Le beatitudini non sono un codice morto che la
Chiesa deve ricevere e trasmettere il più fedelmente
possibile; sono una fonte di ispirazione perenne, perché
risorto e vivo è colui che le ha proclamate.
Ad esse
si applica quello che il poeta Charles Péguy dice di
tutte le parole di Cristo:
«Gesù non ci ha dato delle parole morte
che noi dobbiamo chiudere in piccole scatole
e che dobbiamo conservare in olio rancido...
Ci ha dato delle parole vive
da nutrire...
Le parole di vita
non si possono conservare che vive...
Siamo chiamati a nutrire la parola del Figlio di Dio.
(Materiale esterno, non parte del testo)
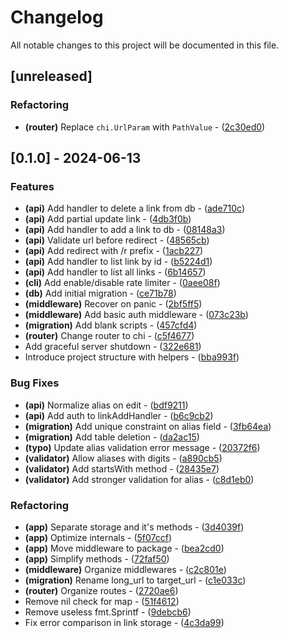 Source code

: # Changelog

All notable changes to this project will be documented in this file.

## [unreleased]

### Refactoring

- **(router)** Replace `chi.UrlParam` with `PathValue` - ([2c30ed0](https://github.com/pythoninja/go-redirect/commit/2c30ed0cd552865d0f2564cbe321fc7300a6684b))

## [0.1.0] - 2024-06-13

### Features

- **(api)** Add handler to delete a link from db - ([ade710c](https://github.com/pythoninja/go-redirect/commit/ade710c8ef21d52d2bb28f25ebcd48d6bef07f2a))
- **(api)** Add partial update link - ([4db3f0b](https://github.com/pythoninja/go-redirect/commit/4db3f0bd624f0cbf5a966ac55dca50e39471bcae))
- **(api)** Add handler to add a link to db - ([08148a3](https://github.com/pythoninja/go-redirect/commit/08148a30d8341f65541b3d8b62b97e7610fa7481))
- **(api)** Validate url before redirect - ([48565cb](https://github.com/pythoninja/go-redirect/commit/48565cb78a5f3259a7249134cf4e978fd74b650c))
- **(api)** Add redirect with /r prefix - ([1acb227](https://github.com/pythoninja/go-redirect/commit/1acb2279e702a17cfca0cd997fea91f01efb8088))
- **(api)** Add handler to list link by id - ([b5224d1](https://github.com/pythoninja/go-redirect/commit/b5224d11e30faae878c3cbde06ddf0b2491a6f51))
- **(api)** Add handler to list all links - ([6b14657](https://github.com/pythoninja/go-redirect/commit/6b146575a4854f52cea0da0221fdfa679f0d4992))
- **(cli)** Add enable/disable rate limiter - ([0aee08f](https://github.com/pythoninja/go-redirect/commit/0aee08f7c98889f412e6987bb5b2174fa2b70534))
- **(db)** Add initial migration - ([ce71b78](https://github.com/pythoninja/go-redirect/commit/ce71b784359c7d08f926c8b1380251855ec70a64))
- **(middleware)** Recover on panic - ([2bf5ff5](https://github.com/pythoninja/go-redirect/commit/2bf5ff53724809e5ddf2cda87149d2da5cc3799b))
- **(middleware)** Add basic auth middleware - ([073c23b](https://github.com/pythoninja/go-redirect/commit/073c23b57f367816fac3fca930d2d73d6b1b3cbf))
- **(migration)** Add blank scripts - ([457cfd4](https://github.com/pythoninja/go-redirect/commit/457cfd4a556dbaca9ad852df4461ef30da813907))
- **(router)** Change router to chi - ([c5f4677](https://github.com/pythoninja/go-redirect/commit/c5f4677227fd49f0dee4d3453a4e529a6b6f45a9))
- Add graceful server shutdown - ([322e681](https://github.com/pythoninja/go-redirect/commit/322e681fc93d0a01865ddc369aaa86099458e2d7))
- Introduce project structure with helpers - ([bba993f](https://github.com/pythoninja/go-redirect/commit/bba993fd5e42f137ccf51fc04c4eb257c54fccdc))

### Bug Fixes

- **(api)** Normalize alias on edit - ([bdf9211](https://github.com/pythoninja/go-redirect/commit/bdf92115cf4c91181b45e688a4a24564920572dd))
- **(api)** Add auth to linkAddHandler - ([b6c9cb2](https://github.com/pythoninja/go-redirect/commit/b6c9cb2797ca93311e3d25726dbf7b009570198a))
- **(migration)** Add unique constraint on alias field - ([3fb64ea](https://github.com/pythoninja/go-redirect/commit/3fb64eab6ce36c81dd7aba6e03f8b4c9e49c6d71))
- **(migration)** Add table deletion - ([da2ac15](https://github.com/pythoninja/go-redirect/commit/da2ac15df61263037dbfe503f69ce26ff0b1ff20))
- **(typo)** Update alias validation error message - ([20372f6](https://github.com/pythoninja/go-redirect/commit/20372f6bbb86cccb716ed8365755e4cd7c7a8be1))
- **(validator)** Allow aliases with digits - ([a890cb5](https://github.com/pythoninja/go-redirect/commit/a890cb5cc86418b8d2ba6b8e52bb4c29f1e316a2))
- **(validator)** Add startsWith method - ([28435e7](https://github.com/pythoninja/go-redirect/commit/28435e7dde07d2dd9a82864715d4491b960b648e))
- **(validator)** Add stronger validation for alias - ([c8d1eb0](https://github.com/pythoninja/go-redirect/commit/c8d1eb0bf4a896e1beea60e8ddd2611d7a7ef884))

### Refactoring

- **(app)** Separate storage and it's methods - ([3d4039f](https://github.com/pythoninja/go-redirect/commit/3d4039f3d83b55a3e539148fa119080e2cb2460c))
- **(app)** Optimize internals - ([5f07ccf](https://github.com/pythoninja/go-redirect/commit/5f07ccf61c052ef5fa4918c2bb263c661776cb23))
- **(app)** Move middleware to package - ([bea2cd0](https://github.com/pythoninja/go-redirect/commit/bea2cd031a15a2aad2b0bd0ef1b2cb0dc747d001))
- **(app)** Simplify methods - ([72faf50](https://github.com/pythoninja/go-redirect/commit/72faf50424f19edd35aa22b3ae5773a29374084d))
- **(middleware)** Organize middlewares - ([c2c801e](https://github.com/pythoninja/go-redirect/commit/c2c801e9476338bbe173736a8f42dd1f5b521df1))
- **(migration)** Rename long_url to target_url - ([c1e033c](https://github.com/pythoninja/go-redirect/commit/c1e033c73f1d6ed616d5d8beb9d346dd958b0750))
- **(router)** Organize routes - ([2720ae6](https://github.com/pythoninja/go-redirect/commit/2720ae681e52bbd2e74c4a5b807c825557513a18))
- Remove nil check for map - ([51f4612](https://github.com/pythoninja/go-redirect/commit/51f461283021b396209f40d3cc956306e807eb18))
- Remove useless fmt.Sprintf - ([9debcb6](https://github.com/pythoninja/go-redirect/commit/9debcb6e4d91561ad6b42c0c6242c44776b55012))
- Fix error comparison in link storage - ([4c3da99](https://github.com/pythoninja/go-redirect/commit/4c3da99b69d810b20e6b3b15cab304648c4474d7))

<!-- generated by git-cliff -->
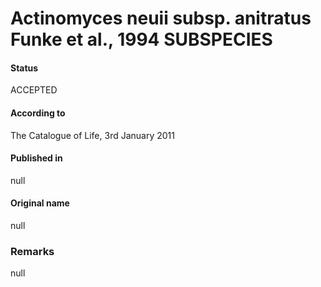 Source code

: # Actinomyces neuii subsp. anitratus Funke et al., 1994 SUBSPECIES

#### Status
ACCEPTED

#### According to
The Catalogue of Life, 3rd January 2011

#### Published in
null

#### Original name
null

### Remarks
null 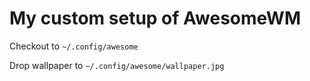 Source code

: # My custom setup of AwesomeWM

Checkout to `~/.config/awesome`

Drop wallpaper to `~/.config/awesome/wallpaper.jpg`
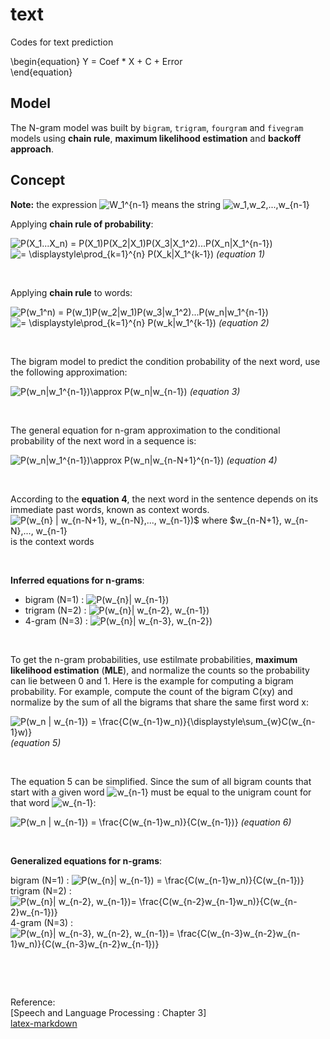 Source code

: # text
Codes for text prediction 

\begin{equation}
Y = Coef * X + C + Error  
  \end{equation}

## Model
The N-gram model was built by `bigram`, `trigram`, `fourgram` and `fivegram` models using __chain rule__, __maximum likelihood estimation__ and __backoff approach__.

## Concept
__Note:__ the expression ![W_1^{n-1}](https://render.githubusercontent.com/render/math?math=%24W_1%5E%7Bn-1%7D%24) means the string ![w_1,w_2,...,w_{n-1}](https://render.githubusercontent.com/render/math?math=%24w_1%2Cw_2%2C...%2Cw_%7Bn-1%7D%24)

Applying **chain rule of probability**:  

![P(X_1...X_n) = P(X_1)P(X_2|X_1)P(X_3|X_1^2)...P(X_n|X_1^{n-1})](https://render.githubusercontent.com/render/math?math=%24P(X_1...X_n)%20%3D%20P(X_1)P(X_2%7CX_1)P(X_3%7CX_1%5E2)...P(X_n%7CX_1%5E%7Bn-1%7D)%24)  
![ = \displaystyle\prod_{k=1}^{n} P(X_k|X_1^{k-1})](https://render.githubusercontent.com/render/math?math=%24%20%3D%20%5Cdisplaystyle%5Cprod_%7Bk%3D1%7D%5E%7Bn%7D%20P(X_k%7CX_1%5E%7Bk-1%7D)%24)     
*(equation  1)*  
<p><br></p>

Applying **chain rule** to words:  

![P(w_1^n) = P(w_1)P(w_2|w_1)P(w_3|w_1^2)...P(w_n|w_1^{n-1})](https://render.githubusercontent.com/render/math?math=%24P(w_1%5En)%20%3D%20P(w_1)P(w_2%7Cw_1)P(w_3%7Cw_1%5E2)...P(w_n%7Cw_1%5E%7Bn-1%7D)%24)  
![ = \displaystyle\prod_{k=1}^{n} P(w_k|w_1^{k-1})](https://render.githubusercontent.com/render/math?math=%24%20%3D%20%5Cdisplaystyle%5Cprod_%7Bk%3D1%7D%5E%7Bn%7D%20P(w_k%7Cw_1%5E%7Bk-1%7D)%24)  
*(equation  2)*  
<p><br></p>

The bigram model to predict the condition probability of the next word, use the following approximation:  

![P(w_n|w_1^{n-1})\approx P(w_n|w_{n-1})](https://render.githubusercontent.com/render/math?math=%24P(w_n%7Cw_1%5E%7Bn-1%7D)%5Capprox%20P(w_n%7Cw_%7Bn-1%7D)%24)  
*(equation  3)*  
<p><br></p>

The general equation for n-gram approximation to the conditional probability of the next word in a sequence is:  

![P(w_n|w_1^{n-1})\approx P(w_n|w_{n-N+1}^{n-1})](https://render.githubusercontent.com/render/math?math=%24P(w_n%7Cw_1%5E%7Bn-1%7D)%5Capprox%20P(w_n%7Cw_%7Bn-N%2B1%7D%5E%7Bn-1%7D)%24)   
*(equation  4)*  
<p><br></p>

According to the **equation 4**, the next word in the sentence depends on its immediate past words, known as context words.   
![P(w_{n} | w_{n-N+1}, w_{n-N},..., w_{n-1})$ where $w_{n-N+1}, w_{n-N},..., w_{n-1}](https://render.githubusercontent.com/render/math?math=%24P(w_%7Bn%7D%20%7C%20w_%7Bn-N%2B1%7D%2C%20w_%7Bn-N%7D%2C...%2C%20w_%7Bn-1%7D)%24%20where%20%24w_%7Bn-N%2B1%7D%2C%20w_%7Bn-N%7D%2C...%2C%20w_%7Bn-1%7D%24) is the context words  
<p><br></p>

__Inferred equations for n-grams__:  

* bigram (N=1)  :  ![P(w_{n}| w_{n-1})](https://render.githubusercontent.com/render/math?math=P(w_%7Bn%7D%7C%20w_%7Bn-1%7D))    
* trigram (N=2) :  ![P(w_{n}| w_{n-2}, w_{n-1})](https://render.githubusercontent.com/render/math?math=%24P(w_%7Bn%7D%7C%20w_%7Bn-2%7D%2C%20w_%7Bn-1%7D)%24)    
* 4-gram  (N=3) :  ![P(w_{n}| w_{n-3}, w_{n-2})](https://render.githubusercontent.com/render/math?math=%24P(w_%7Bn%7D%7C%20w_%7Bn-3%7D%2C%20w_%7Bn-2%7D)%24)     
<p><br></p>

To get the n-gram probabilities, use estilmate probabilities, __maximum likelihood estimation__ (__MLE__), and normalize the counts so the probability can lie between 0 and 1. Here is the example for computing a bigram probability. For example, compute the count of the bigram C(xy) and normalize by the sum of all the bigrams that share the same first word x:

![P(w_n | w_{n-1}) = \frac{C(w_{n-1}w_n)}{\displaystyle\sum_{w}C(w_{n-1}w)}](https://render.githubusercontent.com/render/math?math=P(w_n%20%7C%20w_%7Bn-1%7D)%20%3D%20%5Cfrac%7BC(w_%7Bn-1%7Dw_n)%7D%7B%5Cdisplaystyle%5Csum_%7Bw%7DC(w_%7Bn-1%7Dw)%7D)  
*(equation  5)*  

<p><br></p>

The equation 5 can be simplified. Since the sum of all bigram counts that start with a given word ![w_{n-1}](https://render.githubusercontent.com/render/math?math=w_%7Bn-1%7D) must be equal to the unigram count for that word ![w_{n-1}](https://render.githubusercontent.com/render/math?math=w_%7Bn-1%7D):

![P(w_n | w_{n-1}) = \frac{C(w_{n-1}w_n)}{C(w_{n-1})}](https://render.githubusercontent.com/render/math?math=P(w_n%20%7C%20w_%7Bn-1%7D)%20%3D%20%5Cfrac%7BC(w_%7Bn-1%7Dw_n)%7D%7BC(w_%7Bn-1%7D)%7D)  
*(equation  6)*   

<p><br></p>

__Generalized equations for n-grams__:  

bigram (N=1)  :  ![P(w_{n}| w_{n-1}) = \frac{C(w_{n-1}w_n)}{C(w_{n-1})}](https://render.githubusercontent.com/render/math?math=P(w_%7Bn%7D%7C%20w_%7Bn-1%7D)%20%3D%20%5Cfrac%7BC(w_%7Bn-1%7Dw_n)%7D%7BC(w_%7Bn-1%7D)%7D)   
trigram (N=2) :  ![P(w_{n}| w_{n-2}, w_{n-1})= \frac{C(w_{n-2}w_{n-1}w_n)}{C(w_{n-2}w_{n-1})}](https://render.githubusercontent.com/render/math?math=P(w_%7Bn%7D%7C%20w_%7Bn-2%7D%2C%20w_%7Bn-1%7D)%3D%20%5Cfrac%7BC(w_%7Bn-2%7Dw_%7Bn-1%7Dw_n)%7D%7BC(w_%7Bn-2%7Dw_%7Bn-1%7D)%7D)   
4-gram  (N=3) :  ![P(w_{n}| w_{n-3}, w_{n-2}, w_{n-1})= \frac{C(w_{n-3}w_{n-2}w_{n-1}w_n)}{C(w_{n-3}w_{n-2}w_{n-1})}](https://render.githubusercontent.com/render/math?math=P(w_%7Bn%7D%7C%20w_%7Bn-3%7D%2C%20w_%7Bn-2%7D%2C%20w_%7Bn-1%7D)%3D%20%5Cfrac%7BC(w_%7Bn-3%7Dw_%7Bn-2%7Dw_%7Bn-1%7Dw_n)%7D%7BC(w_%7Bn-3%7Dw_%7Bn-2%7Dw_%7Bn-1%7D)%7D)    


<p><br></p>
<p><br></p>

Reference:  
[Speech and Language Processing : Chapter 3]  
[latex-markdown](https://alexanderrodin.com/github-latex-markdown/)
È a noi che appartiene, è da noi che dipende
di farla intendere nei secoli dei secoli,
di farla risuonare...».
1. Un nuovo rapporto tra piacere e dolore
Riflettiamo sulla seconda beatitudine: «Beati gli afflitti perché
saranno consolati» (Mt 5,4).
In alcuni codici
e traduzioni moderne l'ordine tra la seconda e la terza beatitudine - quella
degli afflitti e quella dei miti - è invertito, ma questo non incide in nulla sul
significato di esse.
Nel vangelo di Luca, dove le beatitudini, in numero di quattro,
sono sotto forma di discorso diretto e sono
rafforzate da un «guai» contrario, la stessa beatitudine
suona così: «Beati voi che ora piangete, perché riderete...
Ma guai a voi che ora ridete, perché sarete afflitti
e piangerete» (Lc 6,21.25).
Notiamo
anzitutto che questa è l'unica beatitudine basata sull'idea di contrappasso.
Nelle
altre beatitudini il rapporto tra la
situazione attuale e quella futura è
basato sull'idea del compimento: i poveri sono beati
perché di essi è il regno dei cieli, i miti perché
possiederanno la terra.
Qui invece, tra la beatitudine e la sua
ricompensa, c'è un rovesciamento, un passaggio da
uno stato al suo opposto: dal pianto al riso, o, viceversa, dal
riso al pianto.
Il messaggio più formidabile è racchiuso proprio
nella struttura di questa beatitudine nella versione lucana.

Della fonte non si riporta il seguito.